* **Problem details**
Print the entries in full, word for word, but not the pictures.

========================

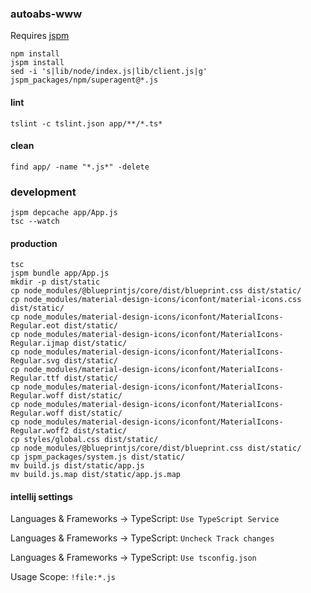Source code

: ### autoabs-www

Requires [jspm](https://www.npmjs.com/package/jspm)

```
npm install
jspm install
sed -i 's|lib/node/index.js|lib/client.js|g' jspm_packages/npm/superagent@*.js
```

#### lint

```
tslint -c tslint.json app/**/*.ts*
```

#### clean

```
find app/ -name "*.js*" -delete
```

### development

```
jspm depcache app/App.js
tsc --watch
```

#### production

```
tsc
jspm bundle app/App.js
mkdir -p dist/static
cp node_modules/@blueprintjs/core/dist/blueprint.css dist/static/
cp node_modules/material-design-icons/iconfont/material-icons.css dist/static/
cp node_modules/material-design-icons/iconfont/MaterialIcons-Regular.eot dist/static/
cp node_modules/material-design-icons/iconfont/MaterialIcons-Regular.ijmap dist/static/
cp node_modules/material-design-icons/iconfont/MaterialIcons-Regular.svg dist/static/
cp node_modules/material-design-icons/iconfont/MaterialIcons-Regular.ttf dist/static/
cp node_modules/material-design-icons/iconfont/MaterialIcons-Regular.woff dist/static/
cp node_modules/material-design-icons/iconfont/MaterialIcons-Regular.woff dist/static/
cp node_modules/material-design-icons/iconfont/MaterialIcons-Regular.woff2 dist/static/
cp styles/global.css dist/static/
cp node_modules/@blueprintjs/core/dist/blueprint.css dist/static/
cp jspm_packages/system.js dist/static/
mv build.js dist/static/app.js
mv build.js.map dist/static/app.js.map
```

#### intellij settings

Languages & Frameworks -> TypeScript: `Use TypeScript Service`

Languages & Frameworks -> TypeScript: `Uncheck Track changes`

Languages & Frameworks -> TypeScript: `Use tsconfig.json`

Usage Scope: `!file:*.js`

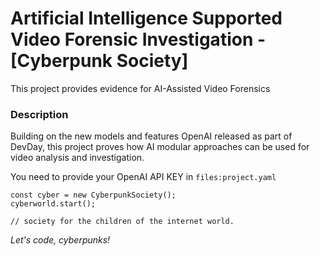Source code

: # Artificial Intelligence Supported Video Forensic Investigation - [Cyberpunk Society]
This project provides evidence for AI-Assisted Video Forensics


### Description

Building on the new models and features OpenAI released as part of DevDay, this project proves how AI modular approaches can be used for video analysis and investigation.

You need to provide your OpenAI API KEY in `files:project.yaml`



```
const cyber = new CyberpunkSociety();
cyberworld.start();

// society for the children of the internet world.
```

_Let's code, cyberpunks!_
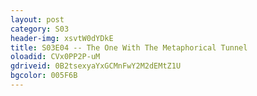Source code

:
 ```yaml
---
layout: post 
category: S03 
header-img: xsvtW0dYDkE 
title: S03E04 -- The One With The Metaphorical Tunnel 
oloadid: CVx0PP2P-uM 
gdriveid: 0B2tsexyaYxGCMnFwY2M2dEMtZ1U 
bgcolor: 005F6B
--- 
```

<!--more-->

========================

* **Solution below**
Source code

: ### autoabs-www

Requires [jspm](https://www.npmjs.com/package/jspm)

```
npm install
jspm install
sed -i 's|lib/node/index.js|lib/client.js|g' jspm_packages/npm/superagent@*.js
```

#### lint

```
tslint -c tslint.json app/**/*.ts*
```

#### clean

```
find app/ -name "*.js*" -delete
```

### development

```
jspm depcache app/App.js
tsc --watch
```

#### production

```
tsc
jspm bundle app/App.js
mkdir -p dist/static
cp node_modules/@blueprintjs/core/dist/blueprint.css dist/static/
cp node_modules/material-design-icons/iconfont/material-icons.css dist/static/
cp node_modules/material-design-icons/iconfont/MaterialIcons-Regular.eot dist/static/
cp node_modules/material-design-icons/iconfont/MaterialIcons-Regular.ijmap dist/static/
cp node_modules/material-design-icons/iconfont/MaterialIcons-Regular.svg dist/static/
cp node_modules/material-design-icons/iconfont/MaterialIcons-Regular.ttf dist/static/
cp node_modules/material-design-icons/iconfont/MaterialIcons-Regular.woff dist/static/
cp node_modules/material-design-icons/iconfont/MaterialIcons-Regular.woff dist/static/
cp node_modules/material-design-icons/iconfont/MaterialIcons-Regular.woff2 dist/static/
cp styles/global.css dist/static/
cp node_modules/@blueprintjs/core/dist/blueprint.css dist/static/
cp jspm_packages/system.js dist/static/
mv build.js dist/static/app.js
mv build.js.map dist/static/app.js.map
```

#### intellij settings

Languages & Frameworks -> TypeScript: `Use TypeScript Service`

Languages & Frameworks -> TypeScript: `Uncheck Track changes`

Languages & Frameworks -> TypeScript: `Use tsconfig.json`

Usage Scope: `!file:*.js`

Source code

: # Artificial Intelligence Supported Video Forensic Investigation - [Cyberpunk Society]
This project provides evidence for AI-Assisted Video Forensics


### Description

Building on the new models and features OpenAI released as part of DevDay, this project proves how AI modular approaches can be used for video analysis and investigation.

You need to provide your OpenAI API KEY in `files:project.yaml`



```
const cyber = new CyberpunkSociety();
cyberworld.start();

// society for the children of the internet world.
```

_Let's code, cyberpunks!_
Source code

:
 ```yaml
---
layout: post 
category: S03 
header-img: xsvtW0dYDkE 
title: S03E04 -- The One With The Metaphorical Tunnel 
oloadid: CVx0PP2P-uM 
gdriveid: 0B2tsexyaYxGCMnFwY2M2dEMtZ1U 
bgcolor: 005F6B
--- 
```

<!--more-->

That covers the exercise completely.